Your instructions — When you reach the line containing "In the latter" in the entries below, begin reproducing lines exactly, and stop once the line containing "give a live" is done.

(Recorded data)

------------------------------------

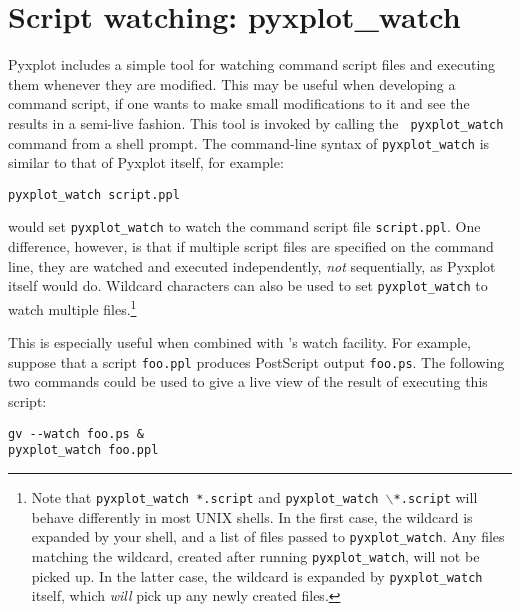 \section{Script watching: pyxplot\_watch}

Pyxplot includes a simple tool for watching command script files and executing
them whenever they are modified. This may be useful when developing a command
script, if one wants to make small modifications to it and see the results in a
semi-live fashion. This tool is invoked by calling the {\tt
pyxplot\_watch} command from a
shell prompt. The command-line syntax of {\tt pyxplot\_watch} is similar to
that of Pyxplot itself, for example:

\begin{verbatim}
pyxplot_watch script.ppl
\end{verbatim}

\noindent would set {\tt pyxplot\_watch} to watch the command script file
{\tt script.ppl}. One difference, however, is that if multiple script files are
specified on the command line, they are watched and executed independently,
\textit{not} sequentially, as Pyxplot itself would do. Wildcard characters can
also be used to set {\tt pyxplot\_watch} to watch multiple
files.\footnote{Note that {\tt pyxplot\_watch *.script} and
{\tt pyxplot\_watch $\backslash$*.script} will behave differently in most
UNIX shells.  In the first case, the wildcard is expanded by your shell, and a
list of files passed to {\tt pyxplot\_watch}. Any files matching the
wildcard, created after running {\tt pyxplot\_watch}, will not be picked up.
In the latter case, the wildcard is expanded by {\tt pyxplot\_watch} itself,
which {\it will} pick up any newly created files.}

This is especially useful when combined with \ghostview's
watch facility. For example, suppose that a script {\tt foo.ppl} produces
PostScript output {\tt foo.ps}. The following two commands could be used to
give a live view of the result of executing this script:

\begin{verbatim}
gv --watch foo.ps &
pyxplot_watch foo.ppl
\end{verbatim}

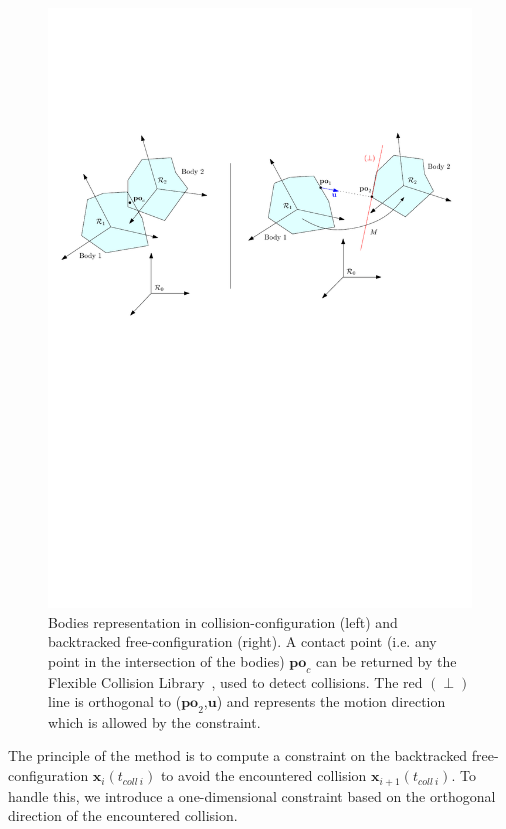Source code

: \documentclass{tADR2e}
\newcommand\xx{\mathbf{x}}
\newcommand\tcolli{t_{coll\ i}}
\newcommand\po{\mathbf{po}}
\begin{document}
\begin{figure}[b]
	\centering
	\includegraphics[width=15cm]{contact-points.pdf}
	\caption{Bodies representation in collision-configuration (left) and 
	backtracked free-configuration (right). A contact point (i.e. any point in 
	the intersection of the bodies) $\po_c$ can be returned by the Flexible 
	Collision Library~\cite{fcl}, used to detect collisions. The red $(\perp)$ 
	line is orthogonal to ($\po_2$,$\mathbf{u}$) and represents the motion 
	direction which is allowed by the constraint.}
	\label{contact-points}
\end{figure}

The principle of the method is to compute a constraint on the backtracked free-
configuration $\xx_{i}(\tcolli)$ to avoid the encountered collision $\xx_{i+1}
(\tcolli)$. To handle this, we introduce a one-dimensional constraint based on the 
orthogonal direction of the encountered collision.
\end{document}
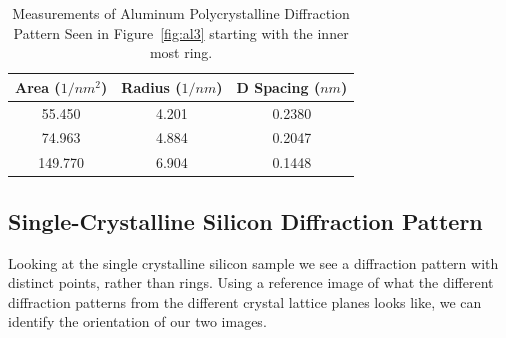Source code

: \documentclass[12pt,a4paper]{article}
\begin{document}
\begin{table}[hct]
  \centering
  \begin{tabular}{c|c|c}
    \hline
    \hline
    Area ($1/nm^2$) & Radius ($1/nm$) & D Spacing ($nm$) \\
    \hline
    55.450 & 4.201 & 0.2380 \\
    74.963 & 4.884 & 0.2047 \\
    149.770 & 6.904   & 0.1448 \\
    \hline
    \hline
  \end{tabular}
  \caption{Measurements of Aluminum Polycrystalline Diffraction Pattern Seen in Figure~\ref{fig:al3} starting with the inner most ring.}
  \label{tbl:rings}
\end{table}



\subsection{Single-Crystalline Silicon Diffraction Pattern} %
\label{sub:single_crystaline}

Looking at the single crystalline silicon sample we see a diffraction pattern with distinct points, rather than rings.  Using a reference image\cite{viz} of what the different diffraction patterns from the different crystal lattice planes looks like, we can identify the orientation of our two images.  
\end{document}
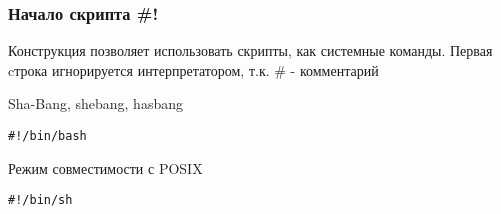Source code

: \begin{frame}[fragile]
	\frametitle{Начало скрипта \#!}

        Конструкция позволяет использовать скрипты, как системные команды. 
        Первая cтрока игнорируется интерпретатором, т.к. \# - комментарий

	\begin{block}{Sha-Bang, shebang, hasbang}
		\begin{lstlisting}
#!/bin/bash
		\end{lstlisting}
	\end{block}

	\begin{block}{Режим совместимости с POSIX}
		\begin{lstlisting}
#!/bin/sh
		\end{lstlisting}

	\end{block}

\end{frame}
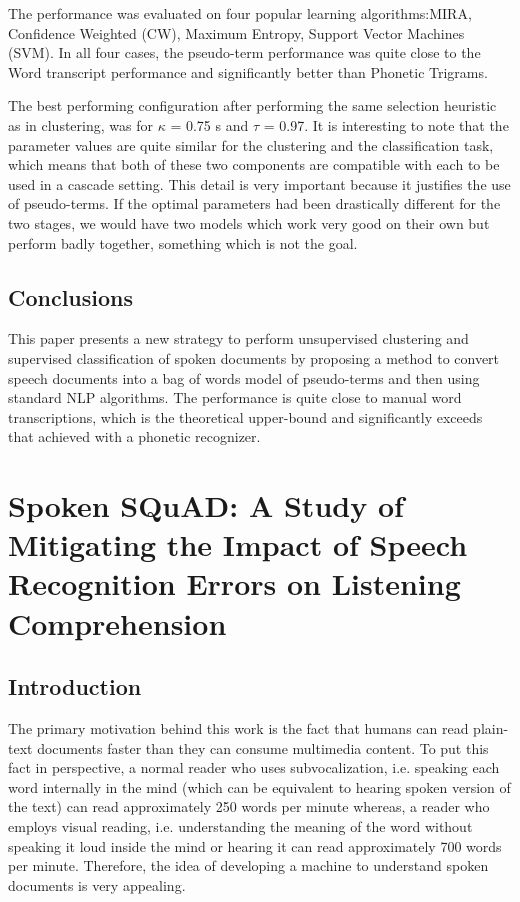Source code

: \documentclass[a4paper]{article}
\begin{document}
The performance was evaluated on four popular learning algorithms:MIRA, Confidence Weighted (CW), Maximum Entropy, Support Vector Machines (SVM). In all four cases, the pseudo-term performance was quite close to the Word transcript performance and significantly better than Phonetic Trigrams.

The best performing configuration after performing the same selection heuristic as in clustering, was for $\kappa$ = 0.75 s and $\tau$ = 0.97. It is interesting to note that the parameter values are quite similar for the clustering and the classification task, which means that both of these two components are compatible with each to be used in a cascade setting. This detail is very important because it justifies the use of pseudo-terms. If the optimal parameters had been drastically different for the two stages, we would have two models which work very good on their own but perform badly together, something which is not the goal.


\subsection{Conclusions}
This paper presents a new strategy to perform unsupervised clustering and supervised classification of spoken documents by proposing a method to convert speech documents into a bag of words model of pseudo-terms and then using standard NLP algorithms. The performance is quite close to manual word transcriptions, which is the theoretical upper-bound and significantly exceeds that achieved with a phonetic recognizer.

\section{Spoken SQuAD: A Study of Mitigating the Impact of Speech Recognition Errors on Listening Comprehension}
\subsection{Introduction}
The primary motivation behind this work is the fact that humans can read plain-text documents faster than they can consume multimedia content. To put this fact in perspective, a normal reader who uses subvocalization, i.e. speaking each word internally in the mind (which can be equivalent to hearing spoken version of the text) can read approximately 250 words per minute whereas, a reader who employs visual reading, i.e. understanding the meaning of the word without speaking it loud inside the mind or hearing it can read approximately 700 words per minute. Therefore, the idea of developing a machine to understand spoken documents is very appealing.
\end{document}

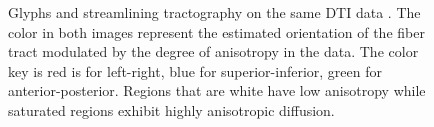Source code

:\begin{figure}
	\caption{Glyphs and streamlining tractography on the same DTI data \cite{KindlmannTVCG2006}. The color in both images represent the estimated orientation of the fiber tract modulated by the degree of anisotropy in the data.  The color key is red is for left-right, blue for superior-inferior, green for anterior-posterior.  Regions that are white have low anisotropy while saturated regions exhibit highly anisotropic diffusion.}
  \label{fig:visualization}
\end{figure}

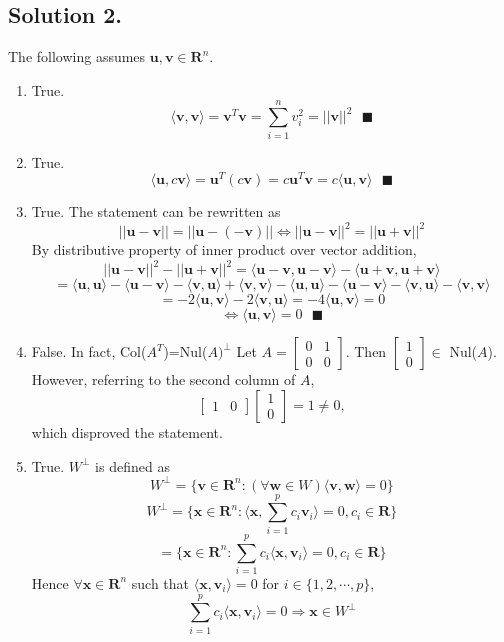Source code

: \documentclass{article}
\begin{document}
\subsection*{Solution 2.}
The following assumes $\mathbf{u},\mathbf{v}\in\mathbf{R}^n$.
\begin{enumerate} [label=(\arabic*)]
    \item True.
    \[\langle \mathbf{v},\mathbf{v}\rangle=\mathbf{v}^T\mathbf{v}=\sum_{i=1}^n v_i^2=||\mathbf{v}||^2\text{      }\blacksquare\]
    \item True.
    \[\langle\mathbf{u},c\mathbf{v}\rangle=\mathbf{u}^T(c\mathbf{v})=c\mathbf{u}^T\mathbf{v}=c\langle\mathbf{u},\mathbf{v}\rangle \text{      }\blacksquare\]
    \item True. The statement can be rewritten as
    \[||\mathbf{u}-\mathbf{v}||=||\mathbf{u}-(-\mathbf{v})||
    \Leftrightarrow ||\mathbf{u}-\mathbf{v}||^2=||\mathbf{u}+\mathbf{v}||^2\]
    By distributive property of inner product over vector addition,
    \[||\mathbf{u}-\mathbf{v}||^2-||\mathbf{u}+\mathbf{v}||^2
    =\langle \mathbf{u}-\mathbf{v},\mathbf{u}-\mathbf{v}\rangle-\langle \mathbf{u}+\mathbf{v},\mathbf{u}+\mathbf{v}\rangle
    \]
    \[=\langle \mathbf{u},\mathbf{u}\rangle-\langle\mathbf{u}-\mathbf{v}\rangle-\langle \mathbf{v},\mathbf{u}\rangle+\langle\mathbf{v},\mathbf{v}\rangle-\langle \mathbf{u},\mathbf{u}\rangle-\langle\mathbf{u}-\mathbf{v}\rangle-\langle \mathbf{v},\mathbf{u}\rangle-\langle\mathbf{v},\mathbf{v}\rangle\]
    \[=-2\langle \mathbf{u},\mathbf{v}\rangle-2\langle \mathbf{v},\mathbf{u}\rangle
    =-4\langle \mathbf{u},\mathbf{v}\rangle=0
    \]
    \[\Leftrightarrow \langle \mathbf{u},\mathbf{v}\rangle=0\text{      }\blacksquare\]
    \item False.
    In fact, Col($A^T$)=Nul($A)^\perp$
    Let $A=\left[\begin{array}{rr}
    0 & 1 \\
    0 & 0
    \end{array}\right]$. Then $\left[\begin{array}{r} 1 \\ 0 \end{array}\right]\in$ Nul($A$).
    However, referring to the second column of $A$,
    \[\left[\begin{array}{rr} 1 &0\end{array}\right]\left[\begin{array}{r} 1 \\ 0 \end{array}\right]=1\neq 0,\]
    which disproved the statement.
    \item True. $W^\perp$ is defined as
\[W^\perp =\{\mathbf{v}\in\mathbf{R}^n:(\forall \mathbf{w}\in W) \langle \mathbf{v},\mathbf{w}\rangle=0\}\]
    \[W^\perp =\{\mathbf{x}\in\mathbf{R}^n: \langle \mathbf{x},\sum_{i=1}^p c_i\mathbf{v}_i\rangle=0,c_i\in\mathbf{R}\}\]
    \[=\{\mathbf{x}\in\mathbf{R}^n: \sum_{i=1}^p c_i\langle \mathbf{x},\mathbf{v}_i\rangle=0,c_i\in\mathbf{R}\}\]
    Hence $\forall\mathbf{x}\in\mathbf{R}^n$ such that $\langle\mathbf{x},\mathbf{v}_i\rangle=0$ for $i\in\{1,2,\cdots,p\}$, 
    \[\sum_{i=1}^p c_i\langle \mathbf{x},\mathbf{v}_i\rangle=0\Rightarrow \mathbf{x}\in W^\perp\]
\end{enumerate}
\end{document}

------------------------------------

Reply —
In the latter case, the wildcard is expanded by {\tt pyxplot\_watch} itself,
which {\it will} pick up any newly created files.}

This is especially useful when combined with \ghostview's
watch facility. For example, suppose that a script {\tt foo.ppl} produces
PostScript output {\tt foo.ps}. The following two commands could be used to
give a live view of the result of executing this script:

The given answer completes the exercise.